The headline number is that the MSSP netted Medicare $652 million in savings (before distributions), but lost money if you factor in the $691 million in net distributions.
Based on my review of the 2016 results, a few things stick out:
- Savings payments are (still) far from guaranteed: In line with prior years, only 31 percent of organizations generated significant enough savings to earn a distribution (although 55.8 percent had expenditures lower than their benchmark, which is an improvement).
- Experience matters: Only 18 percent of the organizations that joined the MSSP in 2016 earned shared savings, compared with 42.5 percent of those that started in 2012.

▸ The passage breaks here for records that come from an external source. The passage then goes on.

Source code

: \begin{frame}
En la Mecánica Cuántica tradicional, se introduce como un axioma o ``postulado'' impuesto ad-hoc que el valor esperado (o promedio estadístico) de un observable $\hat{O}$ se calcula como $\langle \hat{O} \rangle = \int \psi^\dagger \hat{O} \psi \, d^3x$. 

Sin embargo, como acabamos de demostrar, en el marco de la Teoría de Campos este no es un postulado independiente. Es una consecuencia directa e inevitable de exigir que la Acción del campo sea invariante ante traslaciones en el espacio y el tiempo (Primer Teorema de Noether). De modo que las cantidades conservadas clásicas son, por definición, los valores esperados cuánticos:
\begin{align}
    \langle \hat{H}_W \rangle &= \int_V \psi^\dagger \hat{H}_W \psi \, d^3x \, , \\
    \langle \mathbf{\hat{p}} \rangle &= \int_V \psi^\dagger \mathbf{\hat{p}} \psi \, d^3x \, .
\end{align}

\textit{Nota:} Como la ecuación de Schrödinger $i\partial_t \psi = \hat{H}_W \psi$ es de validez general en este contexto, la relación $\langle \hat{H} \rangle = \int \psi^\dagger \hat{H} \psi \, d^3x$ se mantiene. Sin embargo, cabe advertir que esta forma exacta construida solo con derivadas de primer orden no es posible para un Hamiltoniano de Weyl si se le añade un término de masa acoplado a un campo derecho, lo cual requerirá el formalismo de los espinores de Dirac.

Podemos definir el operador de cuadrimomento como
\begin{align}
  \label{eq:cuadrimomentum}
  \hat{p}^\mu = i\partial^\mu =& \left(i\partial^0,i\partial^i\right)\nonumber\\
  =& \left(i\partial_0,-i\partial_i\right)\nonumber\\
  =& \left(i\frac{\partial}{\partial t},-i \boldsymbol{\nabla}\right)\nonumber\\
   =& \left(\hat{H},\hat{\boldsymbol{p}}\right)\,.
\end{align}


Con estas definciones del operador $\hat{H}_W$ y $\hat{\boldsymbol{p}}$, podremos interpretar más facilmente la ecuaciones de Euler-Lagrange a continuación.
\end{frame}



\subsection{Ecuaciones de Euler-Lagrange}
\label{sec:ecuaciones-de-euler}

- Risk is a motivating factor: 68 percent of organizations in Track 2 or 3 (models with downside risk) earned shared savings, compared with 29 percent in Track 1's upside-only model. It's also worth noting that both organizations that jumped into Track 3 without prior experience had million dollar losses. For more information on how to evaluate whether taking on risk is the right move for your organization, read our study on navigating the future of risk-based payment.

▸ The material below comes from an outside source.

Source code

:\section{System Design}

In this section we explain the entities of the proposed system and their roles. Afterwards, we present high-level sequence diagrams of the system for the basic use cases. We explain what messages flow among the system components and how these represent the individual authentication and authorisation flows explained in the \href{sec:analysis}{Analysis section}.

- Post-acute care is critical to earning shared savings: Organizations that earned a distribution reduced overall expenditures by 3.5 percent on average, but their Skilled Nursing Facility (SNF) spending fell by 18.3 percent on average and their Home Health spending fell by 9.7 percent. They were able to reduce days spent in SNFs by 21.5 percent—much greater than their 3.8 percent reduction in ED visits
- The program is at a crossroads: These results are for the program's final year before MACRA takes effect, and you should expect a dramatic increase in the number of organizations switching to the Next Generation ACO program or the new Track 1+ model in 2018. CMS did a great job designing Track 1+ as a more attractive model for organizations wanting to take on downside risk while mitigating their exposure to losses. This trend will only accelerate next year, when 127 organizations that have been in Track 1 since 2013 will be forced to take on downside risk if they want to stay in the program. I've heard from many of these organizations that they are proactively transitioning to Track 1+, but many more will have a difficult conversation next summer if they haven't earned shared savings in five years and are forced to take on downside risk or leave the program.